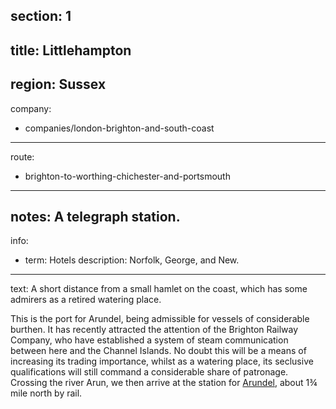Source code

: section: 1
----
title: Littlehampton
----
region: Sussex
----
company:
- companies/london-brighton-and-south-coast
----
route:
- brighton-to-worthing-chichester-and-portsmouth
----
notes: A telegraph station.
----
info:
- term: Hotels
  description: Norfolk, George, and New.
----
text: A short distance from a small hamlet on the coast, which has some admirers as a retired watering place.

This is the port for Arundel, being admissible for vessels of considerable burthen. It has recently attracted the attention of the Brighton Railway Company, who have established a system of steam communication between here and the Channel Islands. No doubt this will be a means of increasing its trading importance, whilst as a watering place, its seclusive qualifications will still command a considerable share of patronage. Crossing the river Arun, we then arrive at the station for [Arundel](/stations/arundel), about 1¾ mile north by rail.
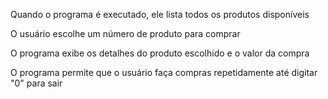 Quando o programa é executado, ele lista todos os produtos disponíveis

O usuário escolhe um número de produto para comprar

O programa exibe os detalhes do produto escolhido e o valor da compra

O programa permite que o usuário faça compras repetidamente até digitar "0" para sair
- - - - -
> Task brief: Look through the entries above, find each line containing "para", and copy it.

> Task result:
O usuário escolhe um número de produto para comprar
O programa permite que o usuário faça compras repetidamente até digitar "0" para sair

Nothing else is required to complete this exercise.